Collected data
★ ★ ★ ★ ★

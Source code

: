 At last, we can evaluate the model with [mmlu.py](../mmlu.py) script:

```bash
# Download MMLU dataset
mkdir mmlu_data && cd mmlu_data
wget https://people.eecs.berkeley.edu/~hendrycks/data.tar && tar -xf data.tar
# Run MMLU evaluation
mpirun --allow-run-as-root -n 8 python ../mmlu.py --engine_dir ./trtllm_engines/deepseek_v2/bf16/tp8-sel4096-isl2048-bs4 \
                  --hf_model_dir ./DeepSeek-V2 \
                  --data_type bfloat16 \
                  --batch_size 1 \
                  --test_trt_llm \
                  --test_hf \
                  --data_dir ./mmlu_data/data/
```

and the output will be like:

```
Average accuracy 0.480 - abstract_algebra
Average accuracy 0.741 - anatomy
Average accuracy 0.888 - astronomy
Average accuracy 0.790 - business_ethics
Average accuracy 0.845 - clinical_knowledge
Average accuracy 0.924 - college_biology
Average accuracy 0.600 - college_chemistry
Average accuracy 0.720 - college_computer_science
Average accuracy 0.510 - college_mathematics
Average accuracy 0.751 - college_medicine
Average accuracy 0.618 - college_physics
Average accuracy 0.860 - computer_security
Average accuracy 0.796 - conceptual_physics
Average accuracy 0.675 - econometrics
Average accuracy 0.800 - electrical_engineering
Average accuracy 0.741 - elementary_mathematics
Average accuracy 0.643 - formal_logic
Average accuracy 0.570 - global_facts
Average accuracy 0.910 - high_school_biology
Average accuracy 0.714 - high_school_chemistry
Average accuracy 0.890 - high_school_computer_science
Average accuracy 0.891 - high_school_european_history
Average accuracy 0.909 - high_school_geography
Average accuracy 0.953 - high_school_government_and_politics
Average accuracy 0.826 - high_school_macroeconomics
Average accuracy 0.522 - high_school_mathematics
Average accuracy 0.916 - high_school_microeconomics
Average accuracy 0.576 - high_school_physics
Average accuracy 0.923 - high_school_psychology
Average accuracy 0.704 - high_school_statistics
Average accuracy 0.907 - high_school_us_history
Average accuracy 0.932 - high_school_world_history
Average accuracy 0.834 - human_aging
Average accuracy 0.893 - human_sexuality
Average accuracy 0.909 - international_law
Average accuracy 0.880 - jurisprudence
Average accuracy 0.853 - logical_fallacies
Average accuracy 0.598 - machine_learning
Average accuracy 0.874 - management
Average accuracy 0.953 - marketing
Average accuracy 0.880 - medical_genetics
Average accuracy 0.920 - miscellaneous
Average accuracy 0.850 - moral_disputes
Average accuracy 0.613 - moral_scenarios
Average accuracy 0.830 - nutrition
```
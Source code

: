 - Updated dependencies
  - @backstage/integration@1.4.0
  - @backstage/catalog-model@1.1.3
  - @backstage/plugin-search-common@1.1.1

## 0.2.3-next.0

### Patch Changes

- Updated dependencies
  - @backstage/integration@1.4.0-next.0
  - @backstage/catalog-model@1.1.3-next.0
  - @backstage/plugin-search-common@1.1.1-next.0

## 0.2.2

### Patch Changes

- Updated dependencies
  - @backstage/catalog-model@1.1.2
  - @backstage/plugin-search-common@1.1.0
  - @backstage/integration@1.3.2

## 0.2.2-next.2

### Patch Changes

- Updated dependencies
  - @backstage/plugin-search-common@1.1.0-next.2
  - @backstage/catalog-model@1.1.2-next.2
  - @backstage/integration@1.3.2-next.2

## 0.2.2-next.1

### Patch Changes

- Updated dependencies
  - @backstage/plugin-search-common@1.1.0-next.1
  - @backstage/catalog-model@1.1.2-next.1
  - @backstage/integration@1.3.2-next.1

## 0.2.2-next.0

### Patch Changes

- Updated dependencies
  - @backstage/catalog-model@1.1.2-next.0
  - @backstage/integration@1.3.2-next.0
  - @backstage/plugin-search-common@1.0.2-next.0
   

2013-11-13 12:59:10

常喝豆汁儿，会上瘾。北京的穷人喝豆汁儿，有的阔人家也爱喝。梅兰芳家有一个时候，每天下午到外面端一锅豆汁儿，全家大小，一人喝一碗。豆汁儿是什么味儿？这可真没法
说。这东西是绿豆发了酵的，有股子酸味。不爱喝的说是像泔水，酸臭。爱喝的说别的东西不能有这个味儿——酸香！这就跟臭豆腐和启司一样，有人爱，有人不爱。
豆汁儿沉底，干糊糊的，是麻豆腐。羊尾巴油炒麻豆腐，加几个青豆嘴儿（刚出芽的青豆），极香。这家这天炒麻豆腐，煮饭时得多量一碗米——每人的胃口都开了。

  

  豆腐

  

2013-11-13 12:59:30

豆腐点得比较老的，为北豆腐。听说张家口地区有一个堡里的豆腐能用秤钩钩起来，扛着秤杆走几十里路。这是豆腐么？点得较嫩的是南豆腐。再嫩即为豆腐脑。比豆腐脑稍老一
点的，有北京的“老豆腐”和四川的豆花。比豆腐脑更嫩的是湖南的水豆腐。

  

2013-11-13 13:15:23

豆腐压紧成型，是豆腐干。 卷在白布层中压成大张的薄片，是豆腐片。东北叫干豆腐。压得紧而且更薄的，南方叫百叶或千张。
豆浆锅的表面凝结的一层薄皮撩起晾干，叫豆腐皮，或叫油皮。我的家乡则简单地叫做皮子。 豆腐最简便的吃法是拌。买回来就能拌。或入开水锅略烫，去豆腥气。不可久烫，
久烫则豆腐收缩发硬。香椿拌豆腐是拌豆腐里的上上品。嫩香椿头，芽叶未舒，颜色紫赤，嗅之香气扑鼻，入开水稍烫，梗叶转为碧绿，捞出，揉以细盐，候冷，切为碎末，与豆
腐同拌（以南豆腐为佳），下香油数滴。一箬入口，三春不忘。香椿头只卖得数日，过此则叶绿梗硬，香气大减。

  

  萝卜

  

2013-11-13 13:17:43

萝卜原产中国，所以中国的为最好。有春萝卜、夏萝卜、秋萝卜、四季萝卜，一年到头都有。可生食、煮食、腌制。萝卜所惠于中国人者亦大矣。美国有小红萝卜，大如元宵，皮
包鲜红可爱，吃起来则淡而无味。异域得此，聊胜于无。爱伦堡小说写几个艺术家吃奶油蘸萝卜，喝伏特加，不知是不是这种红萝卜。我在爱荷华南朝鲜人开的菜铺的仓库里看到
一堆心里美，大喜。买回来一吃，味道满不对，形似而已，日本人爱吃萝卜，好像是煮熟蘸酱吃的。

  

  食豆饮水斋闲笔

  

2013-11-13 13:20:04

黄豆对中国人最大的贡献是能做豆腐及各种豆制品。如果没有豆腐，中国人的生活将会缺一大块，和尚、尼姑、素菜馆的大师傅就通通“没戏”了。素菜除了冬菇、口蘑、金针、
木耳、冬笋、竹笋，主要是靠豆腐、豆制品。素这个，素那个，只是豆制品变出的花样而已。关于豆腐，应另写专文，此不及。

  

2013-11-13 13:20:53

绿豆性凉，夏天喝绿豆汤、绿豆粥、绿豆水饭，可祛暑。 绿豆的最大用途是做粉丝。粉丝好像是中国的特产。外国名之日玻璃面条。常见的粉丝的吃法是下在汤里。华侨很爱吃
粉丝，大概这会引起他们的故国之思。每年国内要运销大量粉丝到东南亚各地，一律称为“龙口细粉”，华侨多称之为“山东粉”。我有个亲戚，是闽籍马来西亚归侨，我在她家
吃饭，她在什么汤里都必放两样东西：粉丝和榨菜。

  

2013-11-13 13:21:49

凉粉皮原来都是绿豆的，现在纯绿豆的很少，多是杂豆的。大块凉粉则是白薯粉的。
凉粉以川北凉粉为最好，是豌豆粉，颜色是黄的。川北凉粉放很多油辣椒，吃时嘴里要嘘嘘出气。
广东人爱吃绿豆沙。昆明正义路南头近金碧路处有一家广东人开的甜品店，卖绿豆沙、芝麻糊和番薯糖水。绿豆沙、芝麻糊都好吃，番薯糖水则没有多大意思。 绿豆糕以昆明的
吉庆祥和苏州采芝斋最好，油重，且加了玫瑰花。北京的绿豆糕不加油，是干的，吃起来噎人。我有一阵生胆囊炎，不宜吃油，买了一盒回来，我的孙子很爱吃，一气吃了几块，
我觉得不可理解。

★ ★ ★ ★ ★

Assigned task
Using the data above, repeat exactly the lines that begin at the line with "- @backstage/catalog-model@1.1.2-next.1" and end at the line with "说。这东西是绿豆发了酵的，有", both ends included.

Exercise result
  - @backstage/catalog-model@1.1.2-next.1
  - @backstage/integration@1.3.2-next.1

## 0.2.2-next.0

### Patch Changes

- Updated dependencies
  - @backstage/catalog-model@1.1.2-next.0
  - @backstage/integration@1.3.2-next.0
  - @backstage/plugin-search-common@1.0.2-next.0
   

2013-11-13 12:59:10

常喝豆汁儿，会上瘾。北京的穷人喝豆汁儿，有的阔人家也爱喝。梅兰芳家有一个时候，每天下午到外面端一锅豆汁儿，全家大小，一人喝一碗。豆汁儿是什么味儿？这可真没法
说。这东西是绿豆发了酵的，有股子酸味。不爱喝的说是像泔水，酸臭。爱喝的说别的东西不能有这个味儿——酸香！这就跟臭豆腐和启司一样，有人爱，有人不爱。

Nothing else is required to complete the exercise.